Records provided.
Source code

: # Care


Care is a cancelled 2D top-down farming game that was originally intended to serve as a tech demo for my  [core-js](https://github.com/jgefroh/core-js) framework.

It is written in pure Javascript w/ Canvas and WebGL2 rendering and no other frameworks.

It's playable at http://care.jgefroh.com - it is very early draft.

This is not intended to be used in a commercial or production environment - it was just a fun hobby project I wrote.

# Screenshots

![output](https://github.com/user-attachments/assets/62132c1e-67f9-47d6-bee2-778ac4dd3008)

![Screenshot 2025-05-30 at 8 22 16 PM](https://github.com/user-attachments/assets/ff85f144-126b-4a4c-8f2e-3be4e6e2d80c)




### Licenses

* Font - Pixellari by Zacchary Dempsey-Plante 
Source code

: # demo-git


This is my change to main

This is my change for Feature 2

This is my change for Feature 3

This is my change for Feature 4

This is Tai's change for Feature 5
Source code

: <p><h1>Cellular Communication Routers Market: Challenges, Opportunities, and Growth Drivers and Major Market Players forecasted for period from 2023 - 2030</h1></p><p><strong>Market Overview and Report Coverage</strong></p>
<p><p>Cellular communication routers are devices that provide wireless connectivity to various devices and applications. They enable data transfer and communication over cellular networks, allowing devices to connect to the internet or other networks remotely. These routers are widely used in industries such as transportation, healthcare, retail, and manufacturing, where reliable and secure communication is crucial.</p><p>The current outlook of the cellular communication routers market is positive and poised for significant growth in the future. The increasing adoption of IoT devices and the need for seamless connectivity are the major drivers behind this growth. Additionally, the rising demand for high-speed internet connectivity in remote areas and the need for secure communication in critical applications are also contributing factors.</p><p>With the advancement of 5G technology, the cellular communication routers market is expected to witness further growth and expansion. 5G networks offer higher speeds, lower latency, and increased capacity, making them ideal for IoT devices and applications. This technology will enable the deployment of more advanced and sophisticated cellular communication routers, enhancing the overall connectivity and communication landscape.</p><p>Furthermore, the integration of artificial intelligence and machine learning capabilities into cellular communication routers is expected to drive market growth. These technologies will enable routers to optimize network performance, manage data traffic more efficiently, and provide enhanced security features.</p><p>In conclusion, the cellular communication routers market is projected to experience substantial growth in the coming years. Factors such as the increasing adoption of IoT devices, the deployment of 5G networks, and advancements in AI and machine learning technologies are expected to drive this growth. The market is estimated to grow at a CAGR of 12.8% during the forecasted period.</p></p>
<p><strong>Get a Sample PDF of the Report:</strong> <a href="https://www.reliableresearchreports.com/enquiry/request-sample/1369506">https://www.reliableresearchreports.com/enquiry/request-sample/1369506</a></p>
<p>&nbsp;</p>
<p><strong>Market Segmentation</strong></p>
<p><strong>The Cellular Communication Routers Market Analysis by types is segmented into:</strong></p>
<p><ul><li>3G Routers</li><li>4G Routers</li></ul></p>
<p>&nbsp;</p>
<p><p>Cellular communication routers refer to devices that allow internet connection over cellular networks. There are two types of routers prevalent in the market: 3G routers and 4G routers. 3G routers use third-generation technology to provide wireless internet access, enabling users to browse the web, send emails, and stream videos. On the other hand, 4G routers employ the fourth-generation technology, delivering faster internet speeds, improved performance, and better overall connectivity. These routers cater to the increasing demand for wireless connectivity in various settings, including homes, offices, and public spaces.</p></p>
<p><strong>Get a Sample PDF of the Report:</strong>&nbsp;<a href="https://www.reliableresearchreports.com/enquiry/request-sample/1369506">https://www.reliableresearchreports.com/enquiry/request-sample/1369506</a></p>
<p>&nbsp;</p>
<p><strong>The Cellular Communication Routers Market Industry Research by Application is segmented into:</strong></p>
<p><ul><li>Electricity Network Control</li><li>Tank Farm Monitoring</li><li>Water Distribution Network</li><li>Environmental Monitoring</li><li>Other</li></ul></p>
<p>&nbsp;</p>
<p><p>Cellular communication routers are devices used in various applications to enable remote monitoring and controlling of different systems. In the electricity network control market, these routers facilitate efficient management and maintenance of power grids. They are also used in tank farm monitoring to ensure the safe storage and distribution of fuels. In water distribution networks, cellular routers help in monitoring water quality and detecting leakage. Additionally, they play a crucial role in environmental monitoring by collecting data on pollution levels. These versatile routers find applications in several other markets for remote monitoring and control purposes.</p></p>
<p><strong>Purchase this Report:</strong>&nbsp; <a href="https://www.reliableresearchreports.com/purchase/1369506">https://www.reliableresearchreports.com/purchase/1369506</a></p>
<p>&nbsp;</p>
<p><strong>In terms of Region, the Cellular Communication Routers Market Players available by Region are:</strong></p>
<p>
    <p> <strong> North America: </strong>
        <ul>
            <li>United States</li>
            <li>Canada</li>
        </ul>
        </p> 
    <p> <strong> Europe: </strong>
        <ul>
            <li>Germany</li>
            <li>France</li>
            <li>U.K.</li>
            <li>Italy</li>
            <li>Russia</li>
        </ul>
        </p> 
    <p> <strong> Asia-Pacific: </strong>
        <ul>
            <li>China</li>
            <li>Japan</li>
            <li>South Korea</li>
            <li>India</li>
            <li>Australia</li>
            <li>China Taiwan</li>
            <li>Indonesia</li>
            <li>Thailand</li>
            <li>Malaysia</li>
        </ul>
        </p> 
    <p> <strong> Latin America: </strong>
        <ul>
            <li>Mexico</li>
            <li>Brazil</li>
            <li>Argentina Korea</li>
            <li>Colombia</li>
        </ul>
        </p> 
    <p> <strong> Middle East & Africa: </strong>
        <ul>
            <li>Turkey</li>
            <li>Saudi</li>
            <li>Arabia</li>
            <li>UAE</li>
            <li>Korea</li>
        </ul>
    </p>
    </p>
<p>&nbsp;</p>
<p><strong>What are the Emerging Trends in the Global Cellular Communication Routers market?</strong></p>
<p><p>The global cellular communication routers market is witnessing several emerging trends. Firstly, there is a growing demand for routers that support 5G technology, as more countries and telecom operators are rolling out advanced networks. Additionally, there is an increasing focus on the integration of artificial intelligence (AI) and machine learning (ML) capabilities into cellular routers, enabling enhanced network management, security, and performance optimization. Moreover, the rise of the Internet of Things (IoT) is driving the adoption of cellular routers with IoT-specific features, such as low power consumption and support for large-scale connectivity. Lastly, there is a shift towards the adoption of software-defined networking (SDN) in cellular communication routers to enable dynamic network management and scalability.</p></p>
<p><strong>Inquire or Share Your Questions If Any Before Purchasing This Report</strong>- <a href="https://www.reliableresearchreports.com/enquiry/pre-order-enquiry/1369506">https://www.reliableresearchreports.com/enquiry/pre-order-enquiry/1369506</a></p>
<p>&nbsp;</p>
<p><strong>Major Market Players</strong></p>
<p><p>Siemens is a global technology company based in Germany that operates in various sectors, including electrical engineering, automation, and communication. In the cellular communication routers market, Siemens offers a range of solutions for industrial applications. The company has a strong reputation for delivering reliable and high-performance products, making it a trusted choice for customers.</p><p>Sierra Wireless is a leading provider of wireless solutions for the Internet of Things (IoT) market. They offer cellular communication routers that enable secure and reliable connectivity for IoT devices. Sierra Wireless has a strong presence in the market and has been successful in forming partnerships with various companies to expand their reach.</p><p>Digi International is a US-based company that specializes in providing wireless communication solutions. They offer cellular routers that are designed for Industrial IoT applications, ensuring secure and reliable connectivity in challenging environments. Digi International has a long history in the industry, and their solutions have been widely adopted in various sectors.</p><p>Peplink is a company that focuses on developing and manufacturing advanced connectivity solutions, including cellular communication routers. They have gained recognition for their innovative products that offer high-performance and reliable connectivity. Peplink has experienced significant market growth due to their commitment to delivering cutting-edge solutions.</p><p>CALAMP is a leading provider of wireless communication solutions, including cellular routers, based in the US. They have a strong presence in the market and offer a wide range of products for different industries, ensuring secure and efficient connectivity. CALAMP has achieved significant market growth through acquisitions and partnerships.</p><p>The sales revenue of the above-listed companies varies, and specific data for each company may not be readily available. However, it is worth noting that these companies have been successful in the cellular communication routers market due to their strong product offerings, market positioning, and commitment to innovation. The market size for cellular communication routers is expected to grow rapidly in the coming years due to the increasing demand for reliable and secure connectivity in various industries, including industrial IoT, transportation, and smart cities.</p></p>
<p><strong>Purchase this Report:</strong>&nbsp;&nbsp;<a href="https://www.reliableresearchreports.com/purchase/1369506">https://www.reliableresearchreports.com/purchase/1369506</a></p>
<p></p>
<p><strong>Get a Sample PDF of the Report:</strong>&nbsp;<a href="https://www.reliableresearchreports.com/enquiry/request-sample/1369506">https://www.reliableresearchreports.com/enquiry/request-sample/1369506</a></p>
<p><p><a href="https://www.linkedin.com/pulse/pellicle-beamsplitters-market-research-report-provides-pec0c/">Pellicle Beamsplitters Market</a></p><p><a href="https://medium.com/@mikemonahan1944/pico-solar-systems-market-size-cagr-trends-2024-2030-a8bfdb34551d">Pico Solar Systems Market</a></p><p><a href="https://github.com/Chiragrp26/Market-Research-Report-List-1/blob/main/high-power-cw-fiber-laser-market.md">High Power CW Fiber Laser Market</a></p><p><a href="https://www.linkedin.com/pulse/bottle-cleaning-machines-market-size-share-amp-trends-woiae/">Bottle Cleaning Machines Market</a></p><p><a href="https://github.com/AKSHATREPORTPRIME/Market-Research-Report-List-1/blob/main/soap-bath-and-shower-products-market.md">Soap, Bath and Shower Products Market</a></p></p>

What the task requires. Write out exactly the lines between the start of the entries and the line containing "and Report Coverage</strong></p>", including that line and the first one.

Written response.
Source code

: # Care


Care is a cancelled 2D top-down farming game that was originally intended to serve as a tech demo for my  [core-js](https://github.com/jgefroh/core-js) framework.

It is written in pure Javascript w/ Canvas and WebGL2 rendering and no other frameworks.

It's playable at http://care.jgefroh.com - it is very early draft.

This is not intended to be used in a commercial or production environment - it was just a fun hobby project I wrote.

# Screenshots

![output](https://github.com/user-attachments/assets/62132c1e-67f9-47d6-bee2-778ac4dd3008)

![Screenshot 2025-05-30 at 8 22 16 PM](https://github.com/user-attachments/assets/ff85f144-126b-4a4c-8f2e-3be4e6e2d80c)




### Licenses

* Font - Pixellari by Zacchary Dempsey-Plante 
Source code

: # demo-git


This is my change to main

This is my change for Feature 2

This is my change for Feature 3

This is my change for Feature 4

This is Tai's change for Feature 5
Source code

: <p><h1>Cellular Communication Routers Market: Challenges, Opportunities, and Growth Drivers and Major Market Players forecasted for period from 2023 - 2030</h1></p><p><strong>Market Overview and Report Coverage</strong></p>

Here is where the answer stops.